— Assignment —
Only the lines holding the string "problem" are needed; copy each of them from the data.

[Data to use]

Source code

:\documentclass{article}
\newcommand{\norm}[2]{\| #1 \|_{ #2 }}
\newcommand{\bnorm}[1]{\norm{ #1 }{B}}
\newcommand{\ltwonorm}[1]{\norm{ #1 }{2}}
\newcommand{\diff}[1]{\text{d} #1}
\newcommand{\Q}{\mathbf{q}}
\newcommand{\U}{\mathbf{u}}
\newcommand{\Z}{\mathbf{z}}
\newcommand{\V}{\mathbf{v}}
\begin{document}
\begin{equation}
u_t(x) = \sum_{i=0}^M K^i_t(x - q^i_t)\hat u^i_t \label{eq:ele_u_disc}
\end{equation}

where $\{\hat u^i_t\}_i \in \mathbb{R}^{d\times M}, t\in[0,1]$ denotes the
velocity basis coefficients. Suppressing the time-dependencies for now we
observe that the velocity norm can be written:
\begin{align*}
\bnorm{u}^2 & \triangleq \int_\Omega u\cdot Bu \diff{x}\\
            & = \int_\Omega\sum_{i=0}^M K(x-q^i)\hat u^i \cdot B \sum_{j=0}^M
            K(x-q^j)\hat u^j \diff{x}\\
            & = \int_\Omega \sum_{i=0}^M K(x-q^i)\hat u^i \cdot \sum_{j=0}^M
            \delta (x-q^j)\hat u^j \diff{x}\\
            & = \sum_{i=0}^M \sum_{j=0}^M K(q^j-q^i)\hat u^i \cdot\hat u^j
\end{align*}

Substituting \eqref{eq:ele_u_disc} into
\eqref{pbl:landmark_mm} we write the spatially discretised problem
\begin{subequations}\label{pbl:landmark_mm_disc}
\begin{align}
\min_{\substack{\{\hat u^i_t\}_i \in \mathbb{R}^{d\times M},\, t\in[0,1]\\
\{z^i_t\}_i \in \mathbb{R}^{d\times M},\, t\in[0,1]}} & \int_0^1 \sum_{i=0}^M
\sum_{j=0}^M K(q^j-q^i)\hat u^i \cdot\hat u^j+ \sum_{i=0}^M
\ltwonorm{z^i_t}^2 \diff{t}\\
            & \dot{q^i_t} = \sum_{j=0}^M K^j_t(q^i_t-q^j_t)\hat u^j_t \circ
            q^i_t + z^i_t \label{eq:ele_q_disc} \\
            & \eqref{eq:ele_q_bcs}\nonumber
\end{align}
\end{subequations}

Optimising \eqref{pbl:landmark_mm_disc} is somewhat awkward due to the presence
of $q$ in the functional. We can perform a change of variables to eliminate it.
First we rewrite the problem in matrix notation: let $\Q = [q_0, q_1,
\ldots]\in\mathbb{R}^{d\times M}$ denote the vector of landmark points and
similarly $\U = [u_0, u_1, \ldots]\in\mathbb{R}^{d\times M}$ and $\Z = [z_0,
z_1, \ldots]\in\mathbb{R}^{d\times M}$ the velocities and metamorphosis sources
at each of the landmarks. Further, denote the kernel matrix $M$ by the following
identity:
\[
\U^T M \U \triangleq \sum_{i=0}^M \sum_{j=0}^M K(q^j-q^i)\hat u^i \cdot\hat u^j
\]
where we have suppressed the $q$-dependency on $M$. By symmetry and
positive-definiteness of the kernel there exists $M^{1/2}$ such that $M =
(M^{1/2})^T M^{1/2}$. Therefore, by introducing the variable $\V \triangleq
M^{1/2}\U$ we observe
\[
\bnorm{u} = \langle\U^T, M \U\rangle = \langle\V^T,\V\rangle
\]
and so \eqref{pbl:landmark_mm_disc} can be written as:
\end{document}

[/Data to use]

— Expected output —
\eqref{pbl:landmark_mm} we write the spatially discretised problem
First we rewrite the problem in matrix notation: let $\Q = [q_0, q_1,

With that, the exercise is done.